In the records below, find each line with the word "create" and copy it.

[Data excerpts — start]

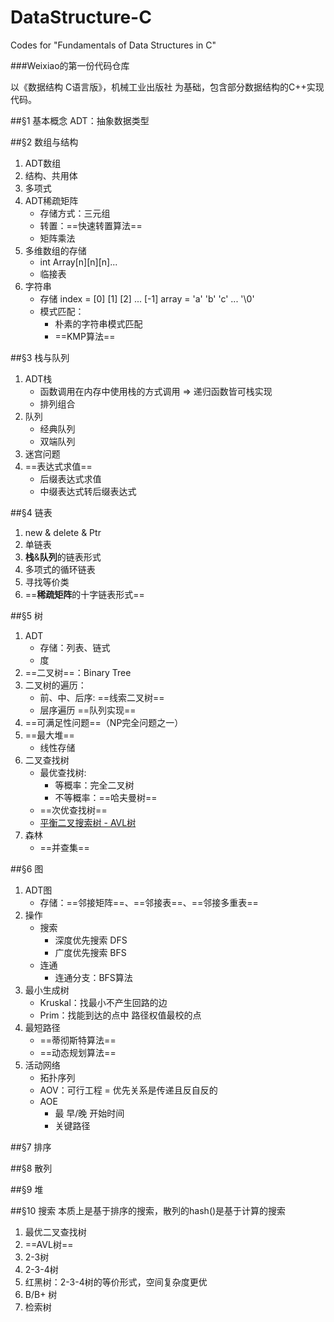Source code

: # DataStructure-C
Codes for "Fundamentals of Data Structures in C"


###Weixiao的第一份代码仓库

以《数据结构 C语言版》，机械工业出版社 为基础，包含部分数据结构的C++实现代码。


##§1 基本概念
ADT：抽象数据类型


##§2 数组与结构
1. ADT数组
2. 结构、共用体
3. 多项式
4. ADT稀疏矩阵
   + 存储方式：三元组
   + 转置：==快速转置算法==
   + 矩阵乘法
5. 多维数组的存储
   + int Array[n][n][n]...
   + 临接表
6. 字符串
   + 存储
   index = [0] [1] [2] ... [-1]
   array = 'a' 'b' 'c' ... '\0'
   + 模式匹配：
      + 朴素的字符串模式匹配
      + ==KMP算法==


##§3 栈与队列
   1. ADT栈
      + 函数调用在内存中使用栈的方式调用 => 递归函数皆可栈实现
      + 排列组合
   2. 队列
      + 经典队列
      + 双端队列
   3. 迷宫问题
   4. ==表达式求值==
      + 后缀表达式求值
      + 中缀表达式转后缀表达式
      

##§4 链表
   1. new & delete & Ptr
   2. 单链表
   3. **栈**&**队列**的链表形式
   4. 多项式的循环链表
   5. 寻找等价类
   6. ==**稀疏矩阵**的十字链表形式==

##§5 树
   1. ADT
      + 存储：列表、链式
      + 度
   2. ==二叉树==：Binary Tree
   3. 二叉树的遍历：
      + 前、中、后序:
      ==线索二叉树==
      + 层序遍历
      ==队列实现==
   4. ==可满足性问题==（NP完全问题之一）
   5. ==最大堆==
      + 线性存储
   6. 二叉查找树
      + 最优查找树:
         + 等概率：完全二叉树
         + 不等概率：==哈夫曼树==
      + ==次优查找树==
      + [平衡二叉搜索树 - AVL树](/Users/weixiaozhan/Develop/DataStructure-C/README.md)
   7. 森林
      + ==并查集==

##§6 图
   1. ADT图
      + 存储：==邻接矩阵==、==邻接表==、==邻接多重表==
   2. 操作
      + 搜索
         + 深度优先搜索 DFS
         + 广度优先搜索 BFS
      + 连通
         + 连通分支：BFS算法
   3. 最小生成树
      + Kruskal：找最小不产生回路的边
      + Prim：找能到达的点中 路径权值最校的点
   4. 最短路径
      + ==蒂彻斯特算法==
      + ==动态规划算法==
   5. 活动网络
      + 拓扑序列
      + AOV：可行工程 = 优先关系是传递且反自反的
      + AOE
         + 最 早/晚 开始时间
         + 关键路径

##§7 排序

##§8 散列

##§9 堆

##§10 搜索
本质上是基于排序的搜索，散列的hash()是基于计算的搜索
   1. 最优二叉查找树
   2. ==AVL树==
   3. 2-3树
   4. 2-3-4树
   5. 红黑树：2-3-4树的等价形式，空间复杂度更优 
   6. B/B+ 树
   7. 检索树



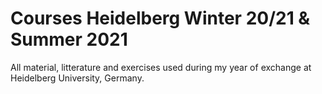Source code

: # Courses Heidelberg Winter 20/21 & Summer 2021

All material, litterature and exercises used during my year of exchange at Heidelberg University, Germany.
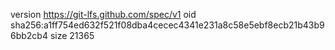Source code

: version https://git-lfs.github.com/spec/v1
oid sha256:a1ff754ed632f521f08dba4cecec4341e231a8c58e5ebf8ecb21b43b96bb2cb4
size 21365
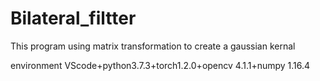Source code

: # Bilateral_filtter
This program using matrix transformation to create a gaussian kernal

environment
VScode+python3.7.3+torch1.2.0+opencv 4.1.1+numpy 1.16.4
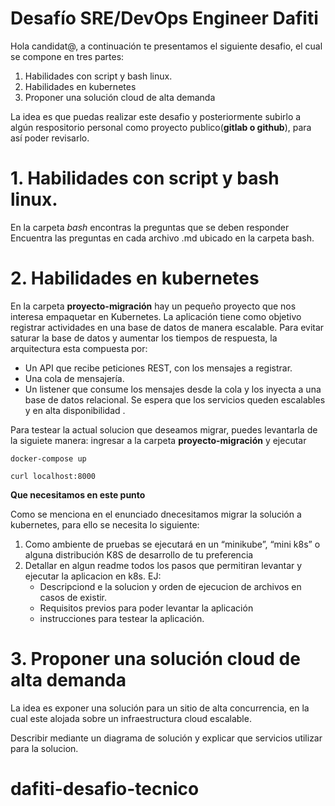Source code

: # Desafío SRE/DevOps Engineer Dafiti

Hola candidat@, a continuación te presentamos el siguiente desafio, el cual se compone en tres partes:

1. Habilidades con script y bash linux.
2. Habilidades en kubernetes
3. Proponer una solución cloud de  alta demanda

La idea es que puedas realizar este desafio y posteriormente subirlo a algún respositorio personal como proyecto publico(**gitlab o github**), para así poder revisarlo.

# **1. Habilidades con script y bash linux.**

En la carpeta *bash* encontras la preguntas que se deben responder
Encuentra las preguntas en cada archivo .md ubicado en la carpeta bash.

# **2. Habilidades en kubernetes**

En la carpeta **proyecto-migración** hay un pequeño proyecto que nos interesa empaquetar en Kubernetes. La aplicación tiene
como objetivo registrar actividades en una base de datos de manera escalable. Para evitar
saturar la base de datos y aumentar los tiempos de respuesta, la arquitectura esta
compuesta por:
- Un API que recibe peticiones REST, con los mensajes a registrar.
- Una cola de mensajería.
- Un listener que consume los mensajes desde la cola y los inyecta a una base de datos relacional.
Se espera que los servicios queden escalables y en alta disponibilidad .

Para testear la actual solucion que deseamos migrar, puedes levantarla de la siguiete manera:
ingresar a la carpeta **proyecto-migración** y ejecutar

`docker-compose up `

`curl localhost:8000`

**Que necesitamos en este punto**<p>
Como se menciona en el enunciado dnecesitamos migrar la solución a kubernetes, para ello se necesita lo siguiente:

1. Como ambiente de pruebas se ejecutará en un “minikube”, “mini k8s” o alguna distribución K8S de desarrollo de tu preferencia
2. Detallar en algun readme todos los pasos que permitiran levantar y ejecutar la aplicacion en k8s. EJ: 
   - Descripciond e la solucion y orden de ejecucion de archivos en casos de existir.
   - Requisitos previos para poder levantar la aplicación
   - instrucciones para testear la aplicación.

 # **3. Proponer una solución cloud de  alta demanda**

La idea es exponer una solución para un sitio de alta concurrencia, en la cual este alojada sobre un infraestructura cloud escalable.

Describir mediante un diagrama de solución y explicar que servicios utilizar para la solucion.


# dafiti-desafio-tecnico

[Data excerpts — finish]
[Data excerpts — start]

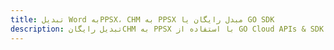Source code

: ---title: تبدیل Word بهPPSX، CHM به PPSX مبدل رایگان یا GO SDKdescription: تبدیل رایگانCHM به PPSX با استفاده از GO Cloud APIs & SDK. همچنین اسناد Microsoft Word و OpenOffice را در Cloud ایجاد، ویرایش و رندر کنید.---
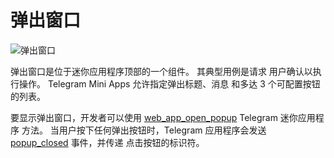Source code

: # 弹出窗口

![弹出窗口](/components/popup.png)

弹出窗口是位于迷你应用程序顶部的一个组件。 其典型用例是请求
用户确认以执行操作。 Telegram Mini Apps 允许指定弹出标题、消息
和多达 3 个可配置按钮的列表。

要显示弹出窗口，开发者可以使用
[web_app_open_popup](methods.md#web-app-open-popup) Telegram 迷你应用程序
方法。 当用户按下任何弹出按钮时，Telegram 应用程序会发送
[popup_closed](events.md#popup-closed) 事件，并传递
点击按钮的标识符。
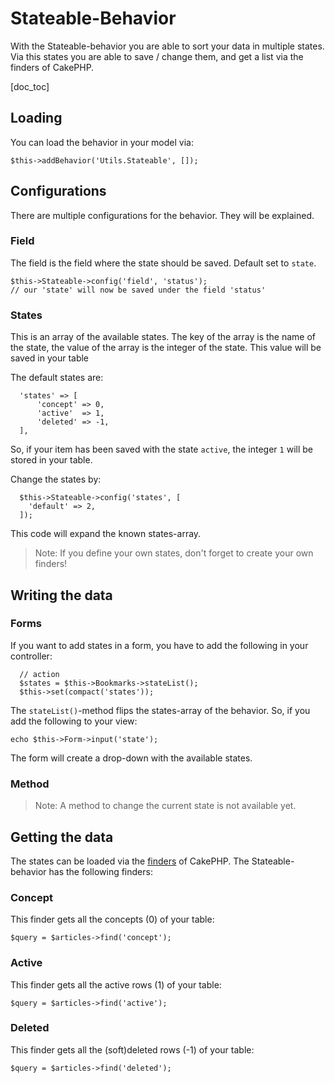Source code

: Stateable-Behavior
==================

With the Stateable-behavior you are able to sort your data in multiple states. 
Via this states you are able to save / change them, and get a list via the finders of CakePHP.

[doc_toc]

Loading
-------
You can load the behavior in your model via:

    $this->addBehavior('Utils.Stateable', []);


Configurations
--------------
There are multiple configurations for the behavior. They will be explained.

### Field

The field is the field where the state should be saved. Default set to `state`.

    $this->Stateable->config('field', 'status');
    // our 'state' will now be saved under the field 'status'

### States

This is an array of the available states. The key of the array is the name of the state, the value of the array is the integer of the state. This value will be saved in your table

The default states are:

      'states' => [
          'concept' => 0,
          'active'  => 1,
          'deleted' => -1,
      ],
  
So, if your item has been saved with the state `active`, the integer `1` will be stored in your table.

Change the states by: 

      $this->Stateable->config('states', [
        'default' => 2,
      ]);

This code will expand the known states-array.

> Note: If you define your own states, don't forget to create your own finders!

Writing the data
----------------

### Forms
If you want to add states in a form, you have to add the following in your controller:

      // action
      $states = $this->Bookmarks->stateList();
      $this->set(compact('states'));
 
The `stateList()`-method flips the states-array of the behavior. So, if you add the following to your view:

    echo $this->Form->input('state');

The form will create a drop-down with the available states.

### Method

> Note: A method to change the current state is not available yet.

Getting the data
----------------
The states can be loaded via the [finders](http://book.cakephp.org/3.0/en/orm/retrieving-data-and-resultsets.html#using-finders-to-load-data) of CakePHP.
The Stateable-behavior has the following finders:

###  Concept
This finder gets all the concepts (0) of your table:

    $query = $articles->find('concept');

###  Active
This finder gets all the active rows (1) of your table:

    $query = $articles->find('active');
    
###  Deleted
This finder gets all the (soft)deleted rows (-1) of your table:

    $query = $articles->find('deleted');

[Data excerpts — finish]

== Output of the task ==
This program using matrix transformation to create a gaussian kernal
> Note: If you define your own states, don't forget to create your own finders!
The form will create a drop-down with the available states.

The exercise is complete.